Liquid helium


At standard pressure, the chemical element helium exists in a liquid form only at the extremely low temperature of −269 °C. Its boiling point and critical point depend on which isotope of helium is present: the common isotope helium-4 or the rare isotope helium-3. These are the only two stable isotopes of helium. See the table below for the values of these physical quantities. The density of liquid helium-4 at its boiling point and a pressure of one atmosphere is about 0.125 grams per cm3, or about 1/8th the density of liquid water.

Liquefaction

Helium was first liquefied on July 10, 1908, by the Dutch physicist Heike Kamerlingh Onnes at the University of Leiden in the Netherlands.
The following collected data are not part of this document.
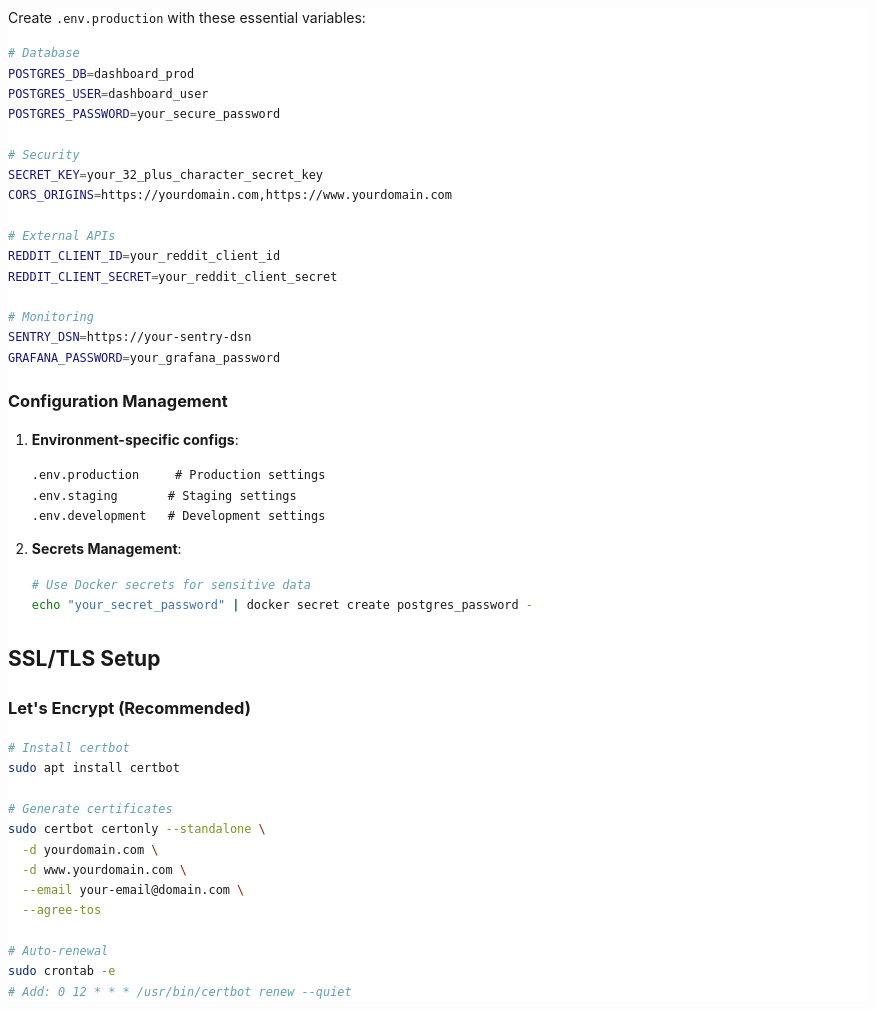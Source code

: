 Create `.env.production` with these essential variables:

```bash
# Database
POSTGRES_DB=dashboard_prod
POSTGRES_USER=dashboard_user
POSTGRES_PASSWORD=your_secure_password

# Security
SECRET_KEY=your_32_plus_character_secret_key
CORS_ORIGINS=https://yourdomain.com,https://www.yourdomain.com

# External APIs
REDDIT_CLIENT_ID=your_reddit_client_id
REDDIT_CLIENT_SECRET=your_reddit_client_secret

# Monitoring
SENTRY_DSN=https://your-sentry-dsn
GRAFANA_PASSWORD=your_grafana_password
```

### Configuration Management

1. **Environment-specific configs**:
   ```
   .env.production     # Production settings
   .env.staging       # Staging settings
   .env.development   # Development settings
   ```

2. **Secrets Management**:
   ```bash
   # Use Docker secrets for sensitive data
   echo "your_secret_password" | docker secret create postgres_password -
   ```

## SSL/TLS Setup

### Let's Encrypt (Recommended)

```bash
# Install certbot
sudo apt install certbot

# Generate certificates
sudo certbot certonly --standalone \
  -d yourdomain.com \
  -d www.yourdomain.com \
  --email your-email@domain.com \
  --agree-tos

# Auto-renewal
sudo crontab -e
# Add: 0 12 * * * /usr/bin/certbot renew --quiet
```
At that time, helium-3 was unknown because the mass spectrometer had not yet been invented. In more recent decades, liquid helium has been used as a cryogenic refrigerant, and liquid helium is produced commercially for use in superconducting magnets such as those used in magnetic resonance imaging, nuclear magnetic resonance, Magnetoencephalography, and experiments in physics, such as low temperature Mössbauer spectroscopy.

Characteristics

The temperature required to produce liquid helium is low because of the weakness of the attractions between the helium atoms. These interatomic forces in helium are weak to begin with because helium is a noble gas, but the interatomic attractions are reduced even more by the effects of quantum mechanics. These are significant in helium because of its low atomic mass of about four atomic mass units. The zero point energy of liquid helium is less if its atoms are less confined by their neighbors. Hence in liquid helium, its ground state energy can decrease by a naturally occurring increase in its average interatomic distance. However at greater distances, the effects of the interatomic forces in helium are even weaker.
Because of the very weak interatomic forces in helium, the element remains a liquid at atmospheric pressure all the way from its liquefaction point down to absolute zero. Liquid helium solidifies only under very low temperatures and great pressures. At temperatures below their liquefaction points, both helium-4 and helium-3 undergo transitions to superfluids.
Liquid helium-4 and the rare helium-3 are not completely miscible. Below 0.9 kelvin at their saturated vapor pressure, a mixture of the two isotopes undergoes a phase separation into a normal fluid that floats on a denser superfluid consisting mostly of helium-4. This phase separation happens because the overall mass of liquid helium can reduce its thermodynamic enthalpy by separating.
At extremely low temperatures, the superfluid phase, rich in helium-4, can contain up to 6% of helium-3 in solution. This makes the small-scale use of the dilution refrigerator possible, which is capable of reaching temperatures of a few millikelvins.
Superfluid helium-4 has substantially different properties from ordinary liquid helium.

History

Important early work on the characteristics of liquid helium was done by the Soviet physicist Lev Landau, later extended by the American physicist Richard Feynman.